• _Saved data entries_

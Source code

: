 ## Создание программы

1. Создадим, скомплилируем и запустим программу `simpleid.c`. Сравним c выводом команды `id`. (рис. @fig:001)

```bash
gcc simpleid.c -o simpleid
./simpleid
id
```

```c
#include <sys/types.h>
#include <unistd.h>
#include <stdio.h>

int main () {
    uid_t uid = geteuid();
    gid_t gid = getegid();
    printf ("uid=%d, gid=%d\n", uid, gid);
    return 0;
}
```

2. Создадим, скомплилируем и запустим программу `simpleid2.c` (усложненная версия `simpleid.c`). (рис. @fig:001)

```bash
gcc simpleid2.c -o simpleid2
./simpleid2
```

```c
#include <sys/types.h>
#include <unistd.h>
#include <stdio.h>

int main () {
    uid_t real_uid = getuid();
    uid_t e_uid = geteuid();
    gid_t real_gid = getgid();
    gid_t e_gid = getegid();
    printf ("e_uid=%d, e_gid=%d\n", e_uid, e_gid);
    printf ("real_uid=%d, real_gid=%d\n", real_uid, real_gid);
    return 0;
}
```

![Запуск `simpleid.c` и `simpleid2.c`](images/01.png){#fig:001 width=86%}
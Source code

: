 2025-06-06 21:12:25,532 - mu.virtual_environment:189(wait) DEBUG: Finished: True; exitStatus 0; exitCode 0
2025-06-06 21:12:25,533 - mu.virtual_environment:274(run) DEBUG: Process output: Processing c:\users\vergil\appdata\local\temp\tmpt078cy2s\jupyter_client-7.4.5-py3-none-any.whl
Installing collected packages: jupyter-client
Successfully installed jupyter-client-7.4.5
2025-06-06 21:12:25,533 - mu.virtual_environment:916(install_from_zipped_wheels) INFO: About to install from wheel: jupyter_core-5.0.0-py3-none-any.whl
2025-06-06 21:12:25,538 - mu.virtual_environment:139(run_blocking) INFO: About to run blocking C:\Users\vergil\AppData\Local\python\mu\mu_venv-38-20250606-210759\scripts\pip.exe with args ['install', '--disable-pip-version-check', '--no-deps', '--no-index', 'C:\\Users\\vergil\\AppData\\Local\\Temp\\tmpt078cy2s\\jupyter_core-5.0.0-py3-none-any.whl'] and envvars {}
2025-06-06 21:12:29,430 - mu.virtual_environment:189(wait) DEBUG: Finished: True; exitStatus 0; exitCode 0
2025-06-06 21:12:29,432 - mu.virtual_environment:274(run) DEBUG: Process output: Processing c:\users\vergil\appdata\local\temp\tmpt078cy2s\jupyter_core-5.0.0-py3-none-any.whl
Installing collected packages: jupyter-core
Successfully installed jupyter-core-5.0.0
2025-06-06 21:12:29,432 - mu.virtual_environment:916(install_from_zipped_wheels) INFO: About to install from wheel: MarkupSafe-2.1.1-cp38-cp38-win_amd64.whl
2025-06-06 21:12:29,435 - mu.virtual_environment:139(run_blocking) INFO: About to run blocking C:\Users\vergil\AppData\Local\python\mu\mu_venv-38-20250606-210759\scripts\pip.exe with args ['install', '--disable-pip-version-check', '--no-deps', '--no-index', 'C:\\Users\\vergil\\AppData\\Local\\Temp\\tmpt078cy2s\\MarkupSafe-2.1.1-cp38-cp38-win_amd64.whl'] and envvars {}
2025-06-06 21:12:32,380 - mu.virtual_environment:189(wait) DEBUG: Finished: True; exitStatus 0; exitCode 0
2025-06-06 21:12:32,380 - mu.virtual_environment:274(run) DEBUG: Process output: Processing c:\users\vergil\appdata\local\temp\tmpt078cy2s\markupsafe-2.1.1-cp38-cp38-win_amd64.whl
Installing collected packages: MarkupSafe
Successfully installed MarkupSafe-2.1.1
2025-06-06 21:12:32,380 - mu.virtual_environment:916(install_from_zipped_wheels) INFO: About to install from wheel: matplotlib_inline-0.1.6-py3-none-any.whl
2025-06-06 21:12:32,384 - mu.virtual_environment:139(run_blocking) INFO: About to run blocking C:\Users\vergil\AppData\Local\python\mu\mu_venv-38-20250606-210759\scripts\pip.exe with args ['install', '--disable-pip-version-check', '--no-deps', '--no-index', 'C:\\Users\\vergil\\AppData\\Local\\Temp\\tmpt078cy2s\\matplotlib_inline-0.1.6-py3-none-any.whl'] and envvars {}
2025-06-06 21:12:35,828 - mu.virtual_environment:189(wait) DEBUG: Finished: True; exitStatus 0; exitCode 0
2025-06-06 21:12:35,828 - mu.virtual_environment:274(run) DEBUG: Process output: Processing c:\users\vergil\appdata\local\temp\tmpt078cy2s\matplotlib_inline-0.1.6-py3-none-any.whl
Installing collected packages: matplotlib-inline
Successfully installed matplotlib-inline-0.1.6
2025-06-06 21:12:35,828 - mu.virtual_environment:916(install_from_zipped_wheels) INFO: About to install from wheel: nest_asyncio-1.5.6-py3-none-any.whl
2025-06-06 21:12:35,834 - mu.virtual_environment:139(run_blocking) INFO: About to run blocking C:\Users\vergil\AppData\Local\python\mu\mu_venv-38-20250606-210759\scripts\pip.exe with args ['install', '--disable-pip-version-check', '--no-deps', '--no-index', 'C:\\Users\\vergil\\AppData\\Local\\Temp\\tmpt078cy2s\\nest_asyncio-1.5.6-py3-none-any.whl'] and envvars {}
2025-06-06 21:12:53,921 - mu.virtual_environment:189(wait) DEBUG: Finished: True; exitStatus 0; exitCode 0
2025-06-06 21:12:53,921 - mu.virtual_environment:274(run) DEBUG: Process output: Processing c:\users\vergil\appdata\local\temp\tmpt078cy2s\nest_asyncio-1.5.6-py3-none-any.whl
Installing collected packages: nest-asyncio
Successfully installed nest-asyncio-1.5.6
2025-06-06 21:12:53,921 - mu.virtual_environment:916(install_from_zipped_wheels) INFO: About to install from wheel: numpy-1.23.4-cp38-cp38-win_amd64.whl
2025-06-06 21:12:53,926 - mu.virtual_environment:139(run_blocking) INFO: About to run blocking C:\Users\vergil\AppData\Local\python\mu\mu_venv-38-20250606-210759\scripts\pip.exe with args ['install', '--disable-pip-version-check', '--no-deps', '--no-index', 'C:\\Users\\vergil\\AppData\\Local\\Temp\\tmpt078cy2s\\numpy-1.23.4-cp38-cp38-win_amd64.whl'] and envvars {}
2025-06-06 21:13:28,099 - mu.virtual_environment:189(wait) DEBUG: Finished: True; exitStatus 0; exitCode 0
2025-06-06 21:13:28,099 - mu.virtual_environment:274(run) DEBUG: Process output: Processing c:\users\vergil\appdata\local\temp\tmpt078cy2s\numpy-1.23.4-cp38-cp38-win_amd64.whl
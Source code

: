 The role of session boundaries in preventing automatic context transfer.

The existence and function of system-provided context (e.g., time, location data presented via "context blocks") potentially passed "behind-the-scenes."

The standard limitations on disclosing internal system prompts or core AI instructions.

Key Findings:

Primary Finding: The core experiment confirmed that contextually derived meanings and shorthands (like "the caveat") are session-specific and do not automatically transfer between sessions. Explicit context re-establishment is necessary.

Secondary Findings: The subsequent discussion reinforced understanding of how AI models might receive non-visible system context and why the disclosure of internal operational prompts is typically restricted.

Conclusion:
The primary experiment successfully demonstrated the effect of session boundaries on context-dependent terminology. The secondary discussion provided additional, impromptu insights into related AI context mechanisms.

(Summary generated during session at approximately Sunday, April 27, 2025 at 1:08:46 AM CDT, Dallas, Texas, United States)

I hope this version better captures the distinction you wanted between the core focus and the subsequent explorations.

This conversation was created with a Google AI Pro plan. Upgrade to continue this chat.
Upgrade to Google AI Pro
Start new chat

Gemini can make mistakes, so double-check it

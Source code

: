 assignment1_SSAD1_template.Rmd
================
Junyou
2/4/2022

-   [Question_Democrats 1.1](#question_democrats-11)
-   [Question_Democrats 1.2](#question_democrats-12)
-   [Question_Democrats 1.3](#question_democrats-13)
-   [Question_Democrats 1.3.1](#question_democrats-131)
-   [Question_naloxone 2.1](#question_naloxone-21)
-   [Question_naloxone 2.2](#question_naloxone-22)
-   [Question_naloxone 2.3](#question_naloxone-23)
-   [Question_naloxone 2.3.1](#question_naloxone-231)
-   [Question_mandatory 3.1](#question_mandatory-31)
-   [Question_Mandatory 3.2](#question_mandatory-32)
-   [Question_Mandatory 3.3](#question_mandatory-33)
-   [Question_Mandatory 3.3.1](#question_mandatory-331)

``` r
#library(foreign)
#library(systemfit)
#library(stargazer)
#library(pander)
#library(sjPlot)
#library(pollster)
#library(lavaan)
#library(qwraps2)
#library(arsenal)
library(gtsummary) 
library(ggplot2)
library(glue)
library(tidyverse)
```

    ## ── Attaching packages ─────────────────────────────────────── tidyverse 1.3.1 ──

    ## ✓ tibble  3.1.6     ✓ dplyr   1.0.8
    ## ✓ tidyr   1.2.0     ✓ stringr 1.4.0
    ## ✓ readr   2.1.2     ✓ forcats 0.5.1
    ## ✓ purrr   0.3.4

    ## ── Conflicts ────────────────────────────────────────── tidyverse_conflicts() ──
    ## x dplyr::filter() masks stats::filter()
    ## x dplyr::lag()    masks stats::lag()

• _Your instructions_
Search the records for the word "Google", then list every line that has it.

• _Exercise response_
This conversation was created with a Google AI Pro plan. Upgrade to continue this chat.
Upgrade to Google AI Pro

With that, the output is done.